EXERCISE
Go through the data below and copy each line where the word "environment" occurs.
- Opening Delimiter -
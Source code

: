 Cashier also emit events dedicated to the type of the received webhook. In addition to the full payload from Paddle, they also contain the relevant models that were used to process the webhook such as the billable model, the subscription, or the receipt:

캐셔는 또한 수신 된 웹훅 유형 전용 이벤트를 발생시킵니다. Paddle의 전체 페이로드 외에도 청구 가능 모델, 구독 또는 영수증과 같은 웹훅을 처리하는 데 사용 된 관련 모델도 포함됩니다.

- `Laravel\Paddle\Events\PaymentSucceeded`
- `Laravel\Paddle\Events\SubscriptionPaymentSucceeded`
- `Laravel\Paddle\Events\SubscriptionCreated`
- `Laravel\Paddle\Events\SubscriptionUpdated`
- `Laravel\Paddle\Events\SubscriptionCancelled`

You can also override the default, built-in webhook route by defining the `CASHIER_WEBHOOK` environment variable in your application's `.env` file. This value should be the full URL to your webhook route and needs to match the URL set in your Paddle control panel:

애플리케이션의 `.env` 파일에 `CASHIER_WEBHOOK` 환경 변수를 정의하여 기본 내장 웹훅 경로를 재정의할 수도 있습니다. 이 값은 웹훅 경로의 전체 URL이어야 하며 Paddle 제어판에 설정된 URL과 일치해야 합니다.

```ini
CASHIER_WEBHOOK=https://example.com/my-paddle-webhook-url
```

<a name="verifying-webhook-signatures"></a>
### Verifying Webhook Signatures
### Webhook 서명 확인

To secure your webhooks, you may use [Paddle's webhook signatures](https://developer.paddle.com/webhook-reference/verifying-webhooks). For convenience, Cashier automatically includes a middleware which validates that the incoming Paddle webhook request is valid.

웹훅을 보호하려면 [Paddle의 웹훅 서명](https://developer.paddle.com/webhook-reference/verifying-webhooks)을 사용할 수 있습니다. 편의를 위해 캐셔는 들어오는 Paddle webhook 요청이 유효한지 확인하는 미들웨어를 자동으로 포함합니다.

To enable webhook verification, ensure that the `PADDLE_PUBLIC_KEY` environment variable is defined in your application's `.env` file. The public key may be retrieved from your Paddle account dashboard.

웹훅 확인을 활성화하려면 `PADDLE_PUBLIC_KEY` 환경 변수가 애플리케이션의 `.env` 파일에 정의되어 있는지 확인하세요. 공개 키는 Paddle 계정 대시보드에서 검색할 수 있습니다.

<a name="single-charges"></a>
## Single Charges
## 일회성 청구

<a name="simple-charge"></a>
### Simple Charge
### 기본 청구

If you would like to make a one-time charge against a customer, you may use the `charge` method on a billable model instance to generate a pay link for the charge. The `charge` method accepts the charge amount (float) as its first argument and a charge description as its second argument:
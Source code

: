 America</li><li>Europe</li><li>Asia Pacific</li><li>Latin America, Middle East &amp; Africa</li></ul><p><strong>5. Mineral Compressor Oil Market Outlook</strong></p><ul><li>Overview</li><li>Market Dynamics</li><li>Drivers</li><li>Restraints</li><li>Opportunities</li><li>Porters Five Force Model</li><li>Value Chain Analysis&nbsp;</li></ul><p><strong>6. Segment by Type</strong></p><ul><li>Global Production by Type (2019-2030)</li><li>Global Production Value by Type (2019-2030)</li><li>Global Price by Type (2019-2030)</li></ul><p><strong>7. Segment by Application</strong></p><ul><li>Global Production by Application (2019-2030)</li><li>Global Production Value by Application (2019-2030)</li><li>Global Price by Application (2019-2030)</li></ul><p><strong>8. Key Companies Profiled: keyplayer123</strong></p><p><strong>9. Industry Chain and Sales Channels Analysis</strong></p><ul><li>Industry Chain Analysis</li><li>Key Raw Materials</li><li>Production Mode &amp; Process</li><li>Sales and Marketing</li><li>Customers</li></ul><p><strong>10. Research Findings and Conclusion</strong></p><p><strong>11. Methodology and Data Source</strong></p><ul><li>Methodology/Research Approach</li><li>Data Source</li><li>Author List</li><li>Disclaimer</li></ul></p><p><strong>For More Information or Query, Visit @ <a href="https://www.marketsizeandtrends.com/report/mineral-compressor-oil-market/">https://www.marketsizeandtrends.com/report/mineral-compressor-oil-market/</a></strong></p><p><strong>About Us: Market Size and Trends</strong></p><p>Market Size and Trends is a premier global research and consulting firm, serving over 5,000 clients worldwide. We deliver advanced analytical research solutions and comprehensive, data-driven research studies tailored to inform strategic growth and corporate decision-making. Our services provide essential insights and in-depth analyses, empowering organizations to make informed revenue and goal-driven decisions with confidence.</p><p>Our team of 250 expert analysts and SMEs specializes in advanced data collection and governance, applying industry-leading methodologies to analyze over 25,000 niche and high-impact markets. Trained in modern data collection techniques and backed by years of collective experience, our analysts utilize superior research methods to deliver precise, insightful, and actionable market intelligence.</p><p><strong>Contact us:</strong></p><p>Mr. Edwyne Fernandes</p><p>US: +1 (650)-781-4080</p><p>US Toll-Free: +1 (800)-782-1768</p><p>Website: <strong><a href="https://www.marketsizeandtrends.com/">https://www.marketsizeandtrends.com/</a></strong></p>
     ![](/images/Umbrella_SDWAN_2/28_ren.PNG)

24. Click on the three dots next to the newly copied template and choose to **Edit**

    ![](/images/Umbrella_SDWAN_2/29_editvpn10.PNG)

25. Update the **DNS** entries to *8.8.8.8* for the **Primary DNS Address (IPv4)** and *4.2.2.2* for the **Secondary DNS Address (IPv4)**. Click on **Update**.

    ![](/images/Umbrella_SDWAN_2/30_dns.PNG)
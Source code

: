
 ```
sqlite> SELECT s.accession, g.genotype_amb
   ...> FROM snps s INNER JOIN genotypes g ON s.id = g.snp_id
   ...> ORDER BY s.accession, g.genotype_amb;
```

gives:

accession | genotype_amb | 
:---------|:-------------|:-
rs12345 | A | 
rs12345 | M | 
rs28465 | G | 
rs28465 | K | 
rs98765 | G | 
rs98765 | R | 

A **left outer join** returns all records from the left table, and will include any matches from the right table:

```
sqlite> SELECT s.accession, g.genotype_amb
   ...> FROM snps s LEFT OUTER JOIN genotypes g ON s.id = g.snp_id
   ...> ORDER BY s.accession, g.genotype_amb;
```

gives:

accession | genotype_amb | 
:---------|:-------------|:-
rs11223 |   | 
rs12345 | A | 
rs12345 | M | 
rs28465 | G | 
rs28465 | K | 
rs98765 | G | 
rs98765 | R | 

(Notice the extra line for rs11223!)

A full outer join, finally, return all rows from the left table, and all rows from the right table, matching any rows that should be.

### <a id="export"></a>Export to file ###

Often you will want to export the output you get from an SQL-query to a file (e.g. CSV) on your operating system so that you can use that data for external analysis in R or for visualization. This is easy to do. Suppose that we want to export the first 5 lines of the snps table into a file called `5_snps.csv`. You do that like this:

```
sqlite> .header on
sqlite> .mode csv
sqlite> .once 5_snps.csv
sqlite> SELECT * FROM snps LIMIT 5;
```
- Closing Delimiter -
RESPONSE
You can also override the default, built-in webhook route by defining the `CASHIER_WEBHOOK` environment variable in your application's `.env` file. This value should be the full URL to your webhook route and needs to match the URL set in your Paddle control panel:
To enable webhook verification, ensure that the `PADDLE_PUBLIC_KEY` environment variable is defined in your application's `.env` file. The public key may be retrieved from your Paddle account dashboard.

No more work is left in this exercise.